[Start of Attachment]
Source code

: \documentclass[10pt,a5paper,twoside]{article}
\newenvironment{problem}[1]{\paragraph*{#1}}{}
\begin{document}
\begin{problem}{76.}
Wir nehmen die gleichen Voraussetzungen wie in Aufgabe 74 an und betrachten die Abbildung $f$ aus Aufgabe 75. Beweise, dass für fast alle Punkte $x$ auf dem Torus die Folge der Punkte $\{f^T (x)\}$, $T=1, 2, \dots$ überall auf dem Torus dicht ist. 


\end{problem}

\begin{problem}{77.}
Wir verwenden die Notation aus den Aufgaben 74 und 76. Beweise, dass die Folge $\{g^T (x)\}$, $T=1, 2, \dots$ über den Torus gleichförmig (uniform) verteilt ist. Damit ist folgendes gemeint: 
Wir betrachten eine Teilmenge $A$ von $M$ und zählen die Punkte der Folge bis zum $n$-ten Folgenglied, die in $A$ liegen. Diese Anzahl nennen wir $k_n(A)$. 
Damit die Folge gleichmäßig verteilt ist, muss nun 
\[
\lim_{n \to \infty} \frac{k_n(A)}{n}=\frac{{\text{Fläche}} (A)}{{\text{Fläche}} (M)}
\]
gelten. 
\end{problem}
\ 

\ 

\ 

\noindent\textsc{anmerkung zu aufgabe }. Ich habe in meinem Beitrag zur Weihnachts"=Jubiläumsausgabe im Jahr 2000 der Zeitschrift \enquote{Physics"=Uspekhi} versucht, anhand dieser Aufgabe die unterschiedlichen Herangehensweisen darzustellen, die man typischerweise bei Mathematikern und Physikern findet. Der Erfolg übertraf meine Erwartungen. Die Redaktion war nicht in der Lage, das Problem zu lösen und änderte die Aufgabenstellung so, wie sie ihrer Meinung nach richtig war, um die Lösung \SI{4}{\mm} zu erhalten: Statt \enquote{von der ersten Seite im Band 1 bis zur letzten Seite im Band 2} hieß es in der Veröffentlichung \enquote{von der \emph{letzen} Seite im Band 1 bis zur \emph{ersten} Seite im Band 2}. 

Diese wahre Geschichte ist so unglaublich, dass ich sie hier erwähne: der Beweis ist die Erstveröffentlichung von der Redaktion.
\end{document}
[End of Attachment]
**Task brief**: Only one stretch of the data is wanted: the lines from the one with "Diese wahre Geschichte" through the last, repeated exactly.

**Output for this task**:
Diese wahre Geschichte ist so unglaublich, dass ich sie hier erwähne: der Beweis ist die Erstveröffentlichung von der Redaktion.
\end{document}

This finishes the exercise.